The paragraph targeted by this objection state that the deponent is ‘advised and verily believes that it is true.’ The concise Oxford English Dictionary defines the word, ‘advise’ as recommend (a course of action). Offer advise to. “Inform about a fact or situation.” It is clear from that definition that it can either be to recommend course of action or inform. Counsel for the plaintiff argued that the plaintiff was offered legal advise.
I have looked at those affidavits and a part from 37, I find that the plaintiff simply repeat the legal advise offered to her. I find that such advise cannot offend OXVIII Rule 3, particularly when one considers the definition hereof of advise. I do therefore reject the 1st defendant’s objection on the basis that a counsel’s advise cannot offend OXVIII Rule 3 and also because OXVIII Rule 3 grants the court, a discretion to grant a party leave to rely on hearsay evidence without disclosing the source.
The third ground of objection is that: -
“The application seeks a pre-trial evaluation of the respective pleadings, a procedure unknown to the law.”

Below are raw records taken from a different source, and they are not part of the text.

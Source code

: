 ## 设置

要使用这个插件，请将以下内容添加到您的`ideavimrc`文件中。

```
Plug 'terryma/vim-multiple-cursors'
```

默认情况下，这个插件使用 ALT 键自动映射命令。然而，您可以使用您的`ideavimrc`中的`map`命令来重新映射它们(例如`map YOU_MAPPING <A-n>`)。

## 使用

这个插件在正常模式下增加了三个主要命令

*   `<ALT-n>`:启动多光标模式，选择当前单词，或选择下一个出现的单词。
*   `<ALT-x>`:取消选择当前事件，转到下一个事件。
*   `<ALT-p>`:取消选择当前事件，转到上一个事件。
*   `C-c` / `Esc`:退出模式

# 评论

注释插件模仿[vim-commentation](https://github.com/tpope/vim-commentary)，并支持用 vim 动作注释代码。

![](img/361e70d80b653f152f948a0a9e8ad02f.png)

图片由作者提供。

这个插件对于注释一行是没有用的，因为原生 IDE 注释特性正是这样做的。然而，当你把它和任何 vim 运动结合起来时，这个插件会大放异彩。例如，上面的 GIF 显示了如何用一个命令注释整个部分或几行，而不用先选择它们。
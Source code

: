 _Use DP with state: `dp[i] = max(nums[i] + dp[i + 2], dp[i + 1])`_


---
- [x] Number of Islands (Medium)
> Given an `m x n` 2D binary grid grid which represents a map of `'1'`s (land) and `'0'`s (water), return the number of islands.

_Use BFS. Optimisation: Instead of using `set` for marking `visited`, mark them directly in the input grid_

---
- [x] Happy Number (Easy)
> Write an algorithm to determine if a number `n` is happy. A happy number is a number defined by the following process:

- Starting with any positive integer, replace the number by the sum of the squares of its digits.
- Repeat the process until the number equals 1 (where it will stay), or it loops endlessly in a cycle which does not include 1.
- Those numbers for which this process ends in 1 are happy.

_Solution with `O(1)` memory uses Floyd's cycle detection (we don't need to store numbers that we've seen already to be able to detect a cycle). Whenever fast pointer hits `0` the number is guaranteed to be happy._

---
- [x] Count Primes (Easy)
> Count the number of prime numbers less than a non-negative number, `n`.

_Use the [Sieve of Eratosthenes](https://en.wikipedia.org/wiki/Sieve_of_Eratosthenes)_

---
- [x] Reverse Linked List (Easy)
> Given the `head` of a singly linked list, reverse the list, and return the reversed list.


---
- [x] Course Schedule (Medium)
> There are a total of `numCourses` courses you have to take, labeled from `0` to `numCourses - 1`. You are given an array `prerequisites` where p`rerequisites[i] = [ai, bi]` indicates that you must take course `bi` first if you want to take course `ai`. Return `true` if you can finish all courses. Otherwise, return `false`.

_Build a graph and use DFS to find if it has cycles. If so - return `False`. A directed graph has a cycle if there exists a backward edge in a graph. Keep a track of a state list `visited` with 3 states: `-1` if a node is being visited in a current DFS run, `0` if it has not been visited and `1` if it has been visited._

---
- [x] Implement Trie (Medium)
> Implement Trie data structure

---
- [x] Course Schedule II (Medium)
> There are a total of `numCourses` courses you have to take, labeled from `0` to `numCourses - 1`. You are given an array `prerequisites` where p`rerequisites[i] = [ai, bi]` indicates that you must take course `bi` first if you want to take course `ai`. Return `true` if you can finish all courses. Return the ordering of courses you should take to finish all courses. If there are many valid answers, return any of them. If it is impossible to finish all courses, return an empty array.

1st defendant counsel made a statement that “in our jurisdiction the law does not allow trial by affidavit on contested issues and facts” he relied on the case WENLOCK – MOLONEY AND OTHERS [1965] ALLER 871, and quoted the following: -
“There have been cases where affidavits have been used to show that an action was vexatious or an abuse of the process of the court but not, as far as we have been informed, or as I know, where it has involved the trial of the whole action when facts and issues had been raised and were in dispute to try the issues in this way is to usurp the functions of the trial judge.”
The plaintiff’s counsel responded by stating that in application such as this it was necessary for the court to look at the pleadings.
I find that I must also reject this ground. This ground seeks the court to look at the affidavits and pleadings and make an assessment whether the issues raised therein, merit to decided or oral or affidavit evidence. That is to seek this court to invoke its discretion in reaching such a conclusion, and it would not be proper for a preliminary point. I therefore reject it.
The court’s order is that the 1st defendants preliminary objection dated 6th November 2005 is dismissed with costs to the plaintiff.
Dated and delivered this 28th day of November 2005.